(Dataset entries)
——
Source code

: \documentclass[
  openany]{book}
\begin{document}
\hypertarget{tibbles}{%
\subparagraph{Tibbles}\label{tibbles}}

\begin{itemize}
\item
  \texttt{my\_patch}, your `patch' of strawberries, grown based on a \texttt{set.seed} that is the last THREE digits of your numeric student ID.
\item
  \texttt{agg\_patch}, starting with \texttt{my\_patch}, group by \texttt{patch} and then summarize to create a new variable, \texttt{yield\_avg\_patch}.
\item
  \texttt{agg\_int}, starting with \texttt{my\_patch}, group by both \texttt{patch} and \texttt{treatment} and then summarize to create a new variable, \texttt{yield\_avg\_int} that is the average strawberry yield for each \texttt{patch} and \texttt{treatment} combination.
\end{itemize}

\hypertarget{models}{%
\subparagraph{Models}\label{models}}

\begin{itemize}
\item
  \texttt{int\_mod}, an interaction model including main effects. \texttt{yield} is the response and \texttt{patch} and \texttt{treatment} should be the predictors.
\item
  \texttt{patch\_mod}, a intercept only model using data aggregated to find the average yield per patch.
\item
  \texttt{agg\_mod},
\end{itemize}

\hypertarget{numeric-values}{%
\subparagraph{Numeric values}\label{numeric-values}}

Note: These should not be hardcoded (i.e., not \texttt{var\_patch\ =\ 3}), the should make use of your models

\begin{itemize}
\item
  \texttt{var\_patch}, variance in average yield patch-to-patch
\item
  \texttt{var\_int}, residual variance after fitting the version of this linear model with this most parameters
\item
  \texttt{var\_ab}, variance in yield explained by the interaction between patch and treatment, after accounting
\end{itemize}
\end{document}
——
**Work item**
Reproduce all entries exactly, leaving each one whole.

**Written solution**
Source code

: \documentclass[
  openany]{book}
\begin{document}
\hypertarget{tibbles}{%
\subparagraph{Tibbles}\label{tibbles}}

\begin{itemize}
\item
  \texttt{my\_patch}, your `patch' of strawberries, grown based on a \texttt{set.seed} that is the last THREE digits of your numeric student ID.
\item
  \texttt{agg\_patch}, starting with \texttt{my\_patch}, group by \texttt{patch} and then summarize to create a new variable, \texttt{yield\_avg\_patch}.
\item
  \texttt{agg\_int}, starting with \texttt{my\_patch}, group by both \texttt{patch} and \texttt{treatment} and then summarize to create a new variable, \texttt{yield\_avg\_int} that is the average strawberry yield for each \texttt{patch} and \texttt{treatment} combination.
\end{itemize}

\hypertarget{models}{%
\subparagraph{Models}\label{models}}

\begin{itemize}
\item
  \texttt{int\_mod}, an interaction model including main effects. \texttt{yield} is the response and \texttt{patch} and \texttt{treatment} should be the predictors.
\item
  \texttt{patch\_mod}, a intercept only model using data aggregated to find the average yield per patch.
\item
  \texttt{agg\_mod},
\end{itemize}

\hypertarget{numeric-values}{%
\subparagraph{Numeric values}\label{numeric-values}}

Note: These should not be hardcoded (i.e., not \texttt{var\_patch\ =\ 3}), the should make use of your models

\begin{itemize}
\item
  \texttt{var\_patch}, variance in average yield patch-to-patch
\item
  \texttt{var\_int}, residual variance after fitting the version of this linear model with this most parameters
\item
  \texttt{var\_ab}, variance in yield explained by the interaction between patch and treatment, after accounting
\end{itemize}
\end{document}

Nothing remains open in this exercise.